═══ EXTRACTED MATERIAL ═══

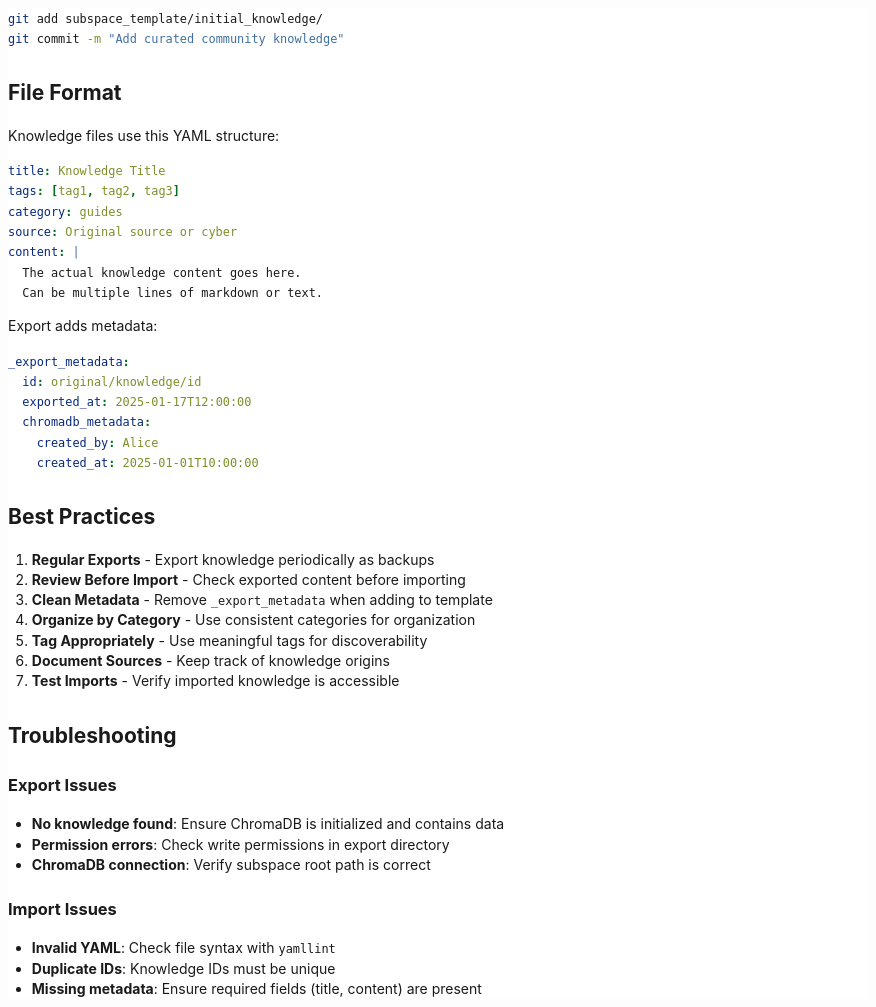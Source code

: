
 ```bash
git add subspace_template/initial_knowledge/
git commit -m "Add curated community knowledge"
```

## File Format

Knowledge files use this YAML structure:

```yaml
title: Knowledge Title
tags: [tag1, tag2, tag3]
category: guides
source: Original source or cyber
content: |
  The actual knowledge content goes here.
  Can be multiple lines of markdown or text.
```

Export adds metadata:

```yaml
_export_metadata:
  id: original/knowledge/id
  exported_at: 2025-01-17T12:00:00
  chromadb_metadata:
    created_by: Alice
    created_at: 2025-01-01T10:00:00
```

## Best Practices

1. **Regular Exports** - Export knowledge periodically as backups
2. **Review Before Import** - Check exported content before importing
3. **Clean Metadata** - Remove `_export_metadata` when adding to template
4. **Organize by Category** - Use consistent categories for organization
5. **Tag Appropriately** - Use meaningful tags for discoverability
6. **Document Sources** - Keep track of knowledge origins
7. **Test Imports** - Verify imported knowledge is accessible

## Troubleshooting

### Export Issues

- **No knowledge found**: Ensure ChromaDB is initialized and contains data
- **Permission errors**: Check write permissions in export directory
- **ChromaDB connection**: Verify subspace root path is correct

### Import Issues

- **Invalid YAML**: Check file syntax with `yamllint`
- **Duplicate IDs**: Knowledge IDs must be unique
- **Missing metadata**: Ensure required fields (title, content) are present
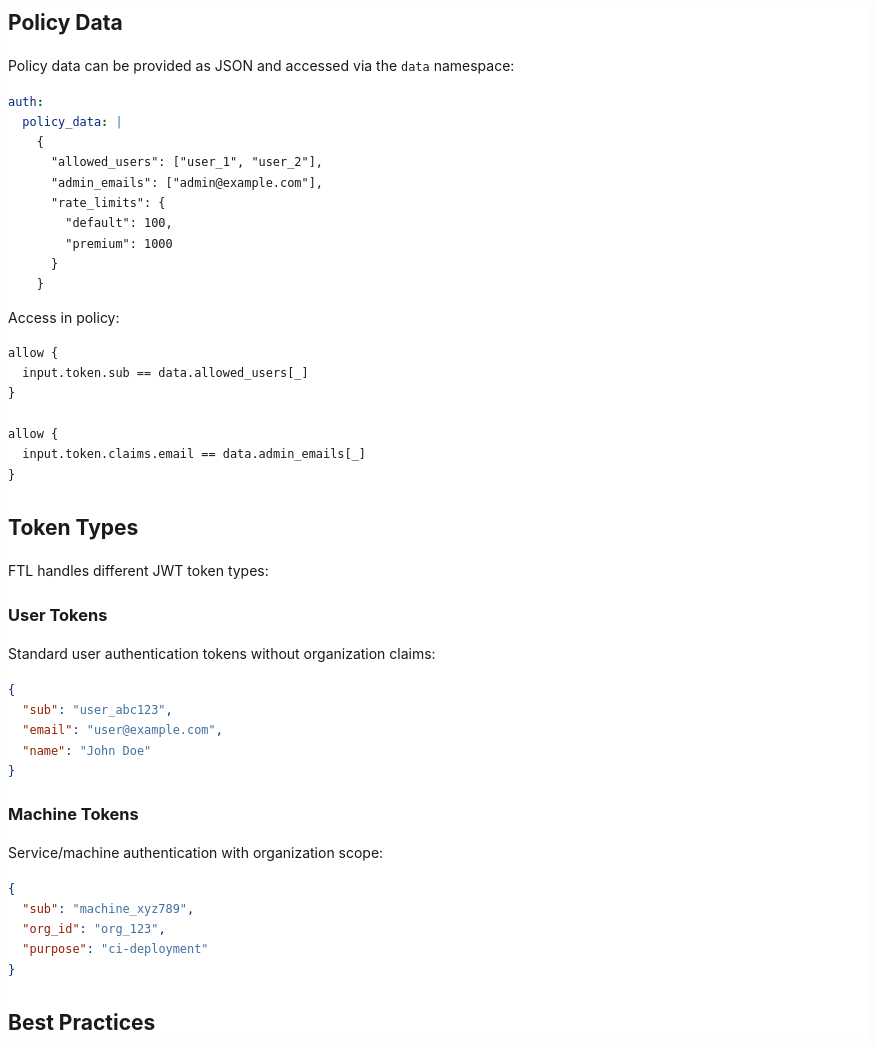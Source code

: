 ## Policy Data

Policy data can be provided as JSON and accessed via the `data` namespace:

```yaml
auth:
  policy_data: |
    {
      "allowed_users": ["user_1", "user_2"],
      "admin_emails": ["admin@example.com"],
      "rate_limits": {
        "default": 100,
        "premium": 1000
      }
    }
```

Access in policy:
```rego
allow {
  input.token.sub == data.allowed_users[_]
}

allow {
  input.token.claims.email == data.admin_emails[_]
}
```

## Token Types

FTL handles different JWT token types:

### User Tokens
Standard user authentication tokens without organization claims:
```json
{
  "sub": "user_abc123",
  "email": "user@example.com",
  "name": "John Doe"
}
```

### Machine Tokens
Service/machine authentication with organization scope:
```json
{
  "sub": "machine_xyz789",
  "org_id": "org_123",
  "purpose": "ci-deployment"
}
```

## Best Practices
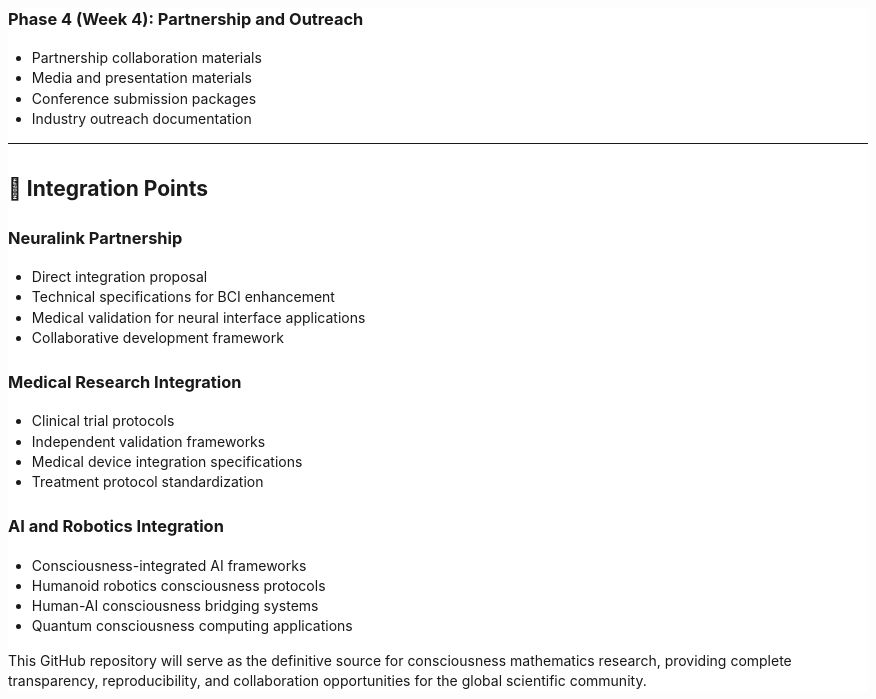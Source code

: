 ### Phase 4 (Week 4): Partnership and Outreach
- Partnership collaboration materials
- Media and presentation materials
- Conference submission packages
- Industry outreach documentation

---

## 🔗 Integration Points

### Neuralink Partnership
- Direct integration proposal
- Technical specifications for BCI enhancement
- Medical validation for neural interface applications
- Collaborative development framework

### Medical Research Integration
- Clinical trial protocols
- Independent validation frameworks
- Medical device integration specifications
- Treatment protocol standardization

### AI and Robotics Integration
- Consciousness-integrated AI frameworks
- Humanoid robotics consciousness protocols
- Human-AI consciousness bridging systems
- Quantum consciousness computing applications

This GitHub repository will serve as the definitive source for consciousness mathematics research, providing complete transparency, reproducibility, and collaboration opportunities for the global scientific community.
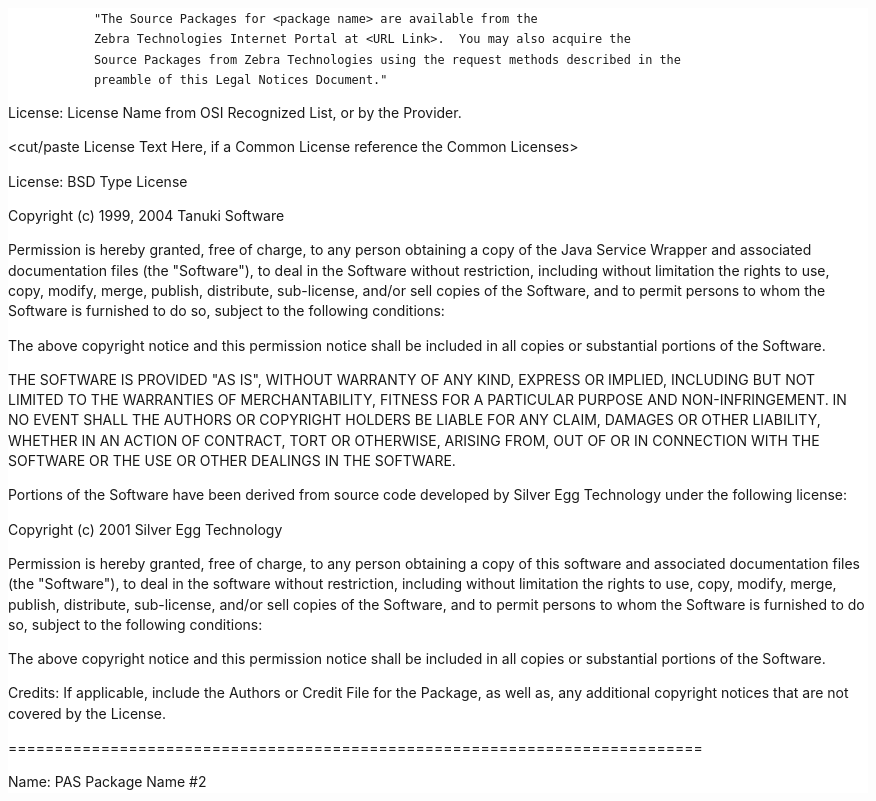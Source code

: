                 "The Source Packages for <package name> are available from the
                Zebra Technologies Internet Portal at <URL Link>.  You may also acquire the 
                Source Packages from Zebra Technologies using the request methods described in the 
                preamble of this Legal Notices Document."


License: 	License Name from OSI Recognized List, or by the Provider.


<cut/paste License Text Here, if a Common License reference the Common Licenses>

<BSD example>   
License:        BSD Type License


Copyright (c) 1999, 2004 Tanuki Software

Permission is hereby granted, free of charge, to any person obtaining a copy of 
the Java Service Wrapper and associated documentation files (the "Software"), to deal 
in the Software without restriction, including without limitation the rights to use, 
copy, modify, merge, publish, distribute, sub-license, and/or sell copies of the 
Software, and to permit persons to whom the Software is furnished to do so, subject 
to the following conditions:

The above copyright notice and this permission notice shall be included in all copies
or substantial portions of the Software.

THE SOFTWARE IS PROVIDED "AS IS", WITHOUT WARRANTY OF ANY KIND, EXPRESS OR IMPLIED,
INCLUDING BUT NOT LIMITED TO THE WARRANTIES OF MERCHANTABILITY, FITNESS FOR A PARTICULAR 
PURPOSE AND NON-INFRINGEMENT. IN NO EVENT SHALL THE AUTHORS OR COPYRIGHT HOLDERS BE LIABLE 
FOR ANY CLAIM, DAMAGES OR OTHER LIABILITY, WHETHER IN AN ACTION OF CONTRACT, TORT OR 
OTHERWISE, ARISING FROM, OUT OF OR IN CONNECTION WITH THE SOFTWARE OR THE USE OR OTHER 
DEALINGS IN THE SOFTWARE.


Portions of the Software have been derived from source code developed by Silver Egg 
Technology under the following license:

Copyright (c) 2001 Silver Egg Technology

Permission is hereby granted, free of charge, to any person obtaining a copy of this 
software and associated documentation files (the "Software"), to deal in the software 
without restriction, including without limitation the rights to use, copy, modify, merge, 
publish, distribute, sub-license, and/or sell copies of the Software, and to permit persons
to whom the Software is furnished to do so, subject to the following conditions:

The above copyright notice and this permission notice shall be included in all copies or 
substantial portions of the Software.



Credits:        If applicable, include the Authors or Credit File for
                the Package, as well as, any additional copyright notices
                that are not covered by the License.



===========================================================================


Name: 		PAS Package Name #2
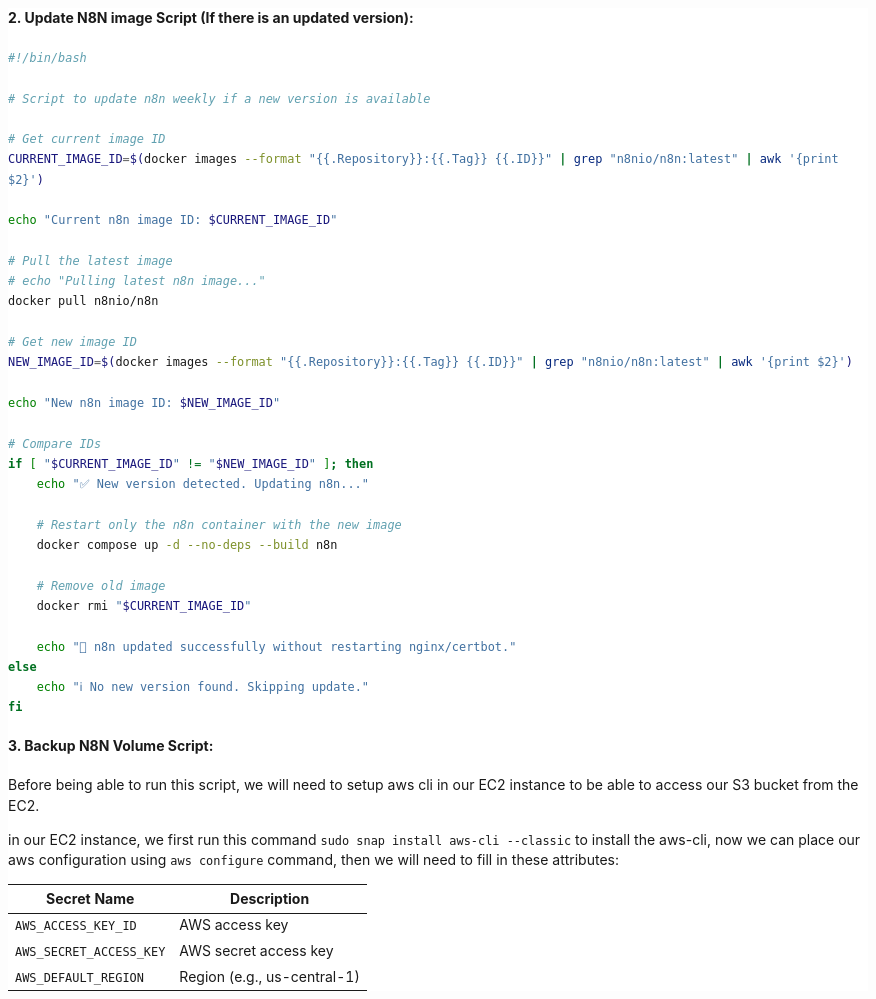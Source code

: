 #### 2. Update N8N image Script (If there is an updated version):

```bash
#!/bin/bash

# Script to update n8n weekly if a new version is available

# Get current image ID
CURRENT_IMAGE_ID=$(docker images --format "{{.Repository}}:{{.Tag}} {{.ID}}" | grep "n8nio/n8n:latest" | awk '{print $2}')

echo "Current n8n image ID: $CURRENT_IMAGE_ID"

# Pull the latest image
# echo "Pulling latest n8n image..."
docker pull n8nio/n8n

# Get new image ID
NEW_IMAGE_ID=$(docker images --format "{{.Repository}}:{{.Tag}} {{.ID}}" | grep "n8nio/n8n:latest" | awk '{print $2}')

echo "New n8n image ID: $NEW_IMAGE_ID"

# Compare IDs
if [ "$CURRENT_IMAGE_ID" != "$NEW_IMAGE_ID" ]; then
    echo "✅ New version detected. Updating n8n..."

    # Restart only the n8n container with the new image
    docker compose up -d --no-deps --build n8n

    # Remove old image
    docker rmi "$CURRENT_IMAGE_ID"

    echo "🎉 n8n updated successfully without restarting nginx/certbot."
else
    echo "ℹ No new version found. Skipping update."
fi
```

#### 3. Backup N8N Volume Script:

Before being able to run this script, we will need to setup aws cli in our EC2 instance to be able to access our S3 bucket from the EC2.

in our EC2 instance, we first run this command `sudo snap install aws-cli --classic` to install the aws-cli, now we can place our aws configuration using `aws configure` command, then we will need to fill in these attributes:

| Secret Name                | Description                     |
| -------------------------- | ------------------------------- |
| `AWS_ACCESS_KEY_ID`        | AWS access key                  |
| `AWS_SECRET_ACCESS_KEY`    | AWS secret access key           |
| `AWS_DEFAULT_REGION`       | Region (e.g., us-central-1)     |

═══

**TASK TO CARRY OUT:**
Lines that contain "available" should be pulled from the entries above and reported.

**TASK OUTPUT:**
:                 "The Source Packages for <package name> are available from the
# Script to update n8n weekly if a new version is available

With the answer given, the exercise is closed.